L’olio d’oliva spagnolo sta guadagnando terreno, grazie a una combinazione di innovazione agronomica e strategie di marketing. Le aziende spagnole hanno iniziato a investire nella qualità, nella comunicazione e commercializzazione dei propri prodotti,
adottando un modello simile a quello italiano ma con un focus sulla valorizzazione del “Made in Spain”.
Marchi spagnoli stanno emergendo sui mercati internazionali ma, nonostante i progressi, la battaglia per la qualità non è ancora vinta dalla Spagna. Il nostro Paese continua a godere di un'ottima reputazione per la qualità del suo olio d'oliva,
sostenuta da numerose denominazioni di origine protetta che ne garantiscono l'eccellenza.
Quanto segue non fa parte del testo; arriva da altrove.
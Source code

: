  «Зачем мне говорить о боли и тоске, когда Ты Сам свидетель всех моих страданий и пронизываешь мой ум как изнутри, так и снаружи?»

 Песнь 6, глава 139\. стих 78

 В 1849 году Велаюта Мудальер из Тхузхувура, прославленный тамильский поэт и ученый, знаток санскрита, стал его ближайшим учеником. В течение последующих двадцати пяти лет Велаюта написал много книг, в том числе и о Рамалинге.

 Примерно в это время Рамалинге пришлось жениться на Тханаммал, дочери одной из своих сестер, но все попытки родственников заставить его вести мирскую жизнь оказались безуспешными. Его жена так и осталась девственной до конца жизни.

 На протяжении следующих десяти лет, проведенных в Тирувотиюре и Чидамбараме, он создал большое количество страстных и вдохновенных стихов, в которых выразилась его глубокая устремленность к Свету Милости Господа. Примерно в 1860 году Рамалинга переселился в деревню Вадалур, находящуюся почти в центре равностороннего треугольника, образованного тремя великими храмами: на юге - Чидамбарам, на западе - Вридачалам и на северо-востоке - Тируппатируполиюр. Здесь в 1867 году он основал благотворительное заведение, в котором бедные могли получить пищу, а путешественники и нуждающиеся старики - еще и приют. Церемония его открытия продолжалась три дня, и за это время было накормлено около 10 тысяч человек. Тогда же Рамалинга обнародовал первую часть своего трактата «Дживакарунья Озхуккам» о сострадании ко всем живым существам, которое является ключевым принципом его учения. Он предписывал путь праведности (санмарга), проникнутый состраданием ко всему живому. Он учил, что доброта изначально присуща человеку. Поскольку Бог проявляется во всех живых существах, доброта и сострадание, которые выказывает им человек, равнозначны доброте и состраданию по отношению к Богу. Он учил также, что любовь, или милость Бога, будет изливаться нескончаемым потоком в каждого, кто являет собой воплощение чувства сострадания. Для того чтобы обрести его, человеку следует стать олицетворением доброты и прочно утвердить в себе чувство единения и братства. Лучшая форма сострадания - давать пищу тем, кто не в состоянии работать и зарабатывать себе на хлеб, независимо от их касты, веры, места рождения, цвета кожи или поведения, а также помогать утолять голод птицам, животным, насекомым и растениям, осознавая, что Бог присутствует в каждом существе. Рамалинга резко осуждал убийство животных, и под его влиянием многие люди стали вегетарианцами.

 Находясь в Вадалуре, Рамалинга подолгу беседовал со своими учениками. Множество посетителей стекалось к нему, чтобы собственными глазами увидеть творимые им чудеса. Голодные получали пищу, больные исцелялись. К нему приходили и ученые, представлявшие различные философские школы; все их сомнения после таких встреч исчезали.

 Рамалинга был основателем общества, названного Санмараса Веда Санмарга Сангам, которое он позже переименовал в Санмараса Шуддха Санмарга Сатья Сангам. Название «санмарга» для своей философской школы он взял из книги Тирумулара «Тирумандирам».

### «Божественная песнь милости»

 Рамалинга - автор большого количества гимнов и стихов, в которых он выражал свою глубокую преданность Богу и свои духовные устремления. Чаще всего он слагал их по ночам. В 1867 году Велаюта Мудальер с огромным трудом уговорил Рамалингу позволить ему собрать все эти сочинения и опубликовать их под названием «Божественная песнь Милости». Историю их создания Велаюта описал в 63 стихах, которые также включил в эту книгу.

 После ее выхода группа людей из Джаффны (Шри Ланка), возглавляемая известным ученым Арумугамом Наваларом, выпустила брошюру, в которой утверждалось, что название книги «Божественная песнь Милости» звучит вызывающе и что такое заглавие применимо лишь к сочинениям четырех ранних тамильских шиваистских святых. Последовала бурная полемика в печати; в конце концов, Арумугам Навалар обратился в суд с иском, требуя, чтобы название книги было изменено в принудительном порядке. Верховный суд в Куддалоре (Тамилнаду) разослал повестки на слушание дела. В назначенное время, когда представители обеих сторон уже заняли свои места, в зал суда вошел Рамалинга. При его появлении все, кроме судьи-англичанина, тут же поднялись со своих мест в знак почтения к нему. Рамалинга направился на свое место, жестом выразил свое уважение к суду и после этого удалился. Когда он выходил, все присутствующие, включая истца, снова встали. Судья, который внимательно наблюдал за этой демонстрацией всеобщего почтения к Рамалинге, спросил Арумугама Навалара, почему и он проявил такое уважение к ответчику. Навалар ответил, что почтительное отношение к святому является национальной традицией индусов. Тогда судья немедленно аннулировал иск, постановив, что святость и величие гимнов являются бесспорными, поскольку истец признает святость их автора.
La Spagna, pur avendo il maggior numero di uliveti e una produzione impressionante, deve ancora migliorare la percezione della qualità del suo olio sui mercati
esteri come dimostra la differenza nei prezzi e nel numero di denominazioni di origine: l'Italia ne ha dodici in più rispetto alla Spagna.
Italia vs Spagna: la sfida del presente e del futuro
Guardando al futuro, il mercato dell'olio d'oliva presenta enormi opportunità di crescita, ma anche significative sfide. Il cambiamento climatico rappresenta una minaccia per le coltivazioni di olivo, con periodi di siccità sempre più frequenti
e temperature estreme che possono influenzare negativamente la produzione.
L'industria spagnola continua a evolversi, cercando di bilanciare produzione di massa e qualità, seguendo e reinterpretando il modello "Made in Italy" ma una parte significativa del suo territorio è a rischio desertificazione.
D'altra parte, l'Italia deve spingere sull’innovazione per rendere più efficiente la produzione, implementando nuove metodologie per migliorare la resa degli uliveti e ridurre al contempo l'impatto ambientale. Il futuro del mercato dell'olio
d'oliva sarà determinato dalla capacità di entrambi i Paesi di adattarsi alle nuove condizioni e sfruttare al meglio le proprie risorse.
La battaglia dell'olio d'oliva tra Italia e Spagna è tutt'altro che finita. La Spagna continua a crescere in termini di produzione e influenza, mentre l'Italia mantiene un vantaggio nella qualità e nella percezione dei consumatori. La capacità del settore
olivicolo-oleario italiano di aumentare la produzione nazionale, diversificare le fonti di approvvigionamento, innovare il settore, tutelare le sue produzioni e mantenere alta la qualità e la percezione dei suoi prodotti, sarà determinante
per il futuro dell'industria dell'olio d'oliva italiano a livello globale.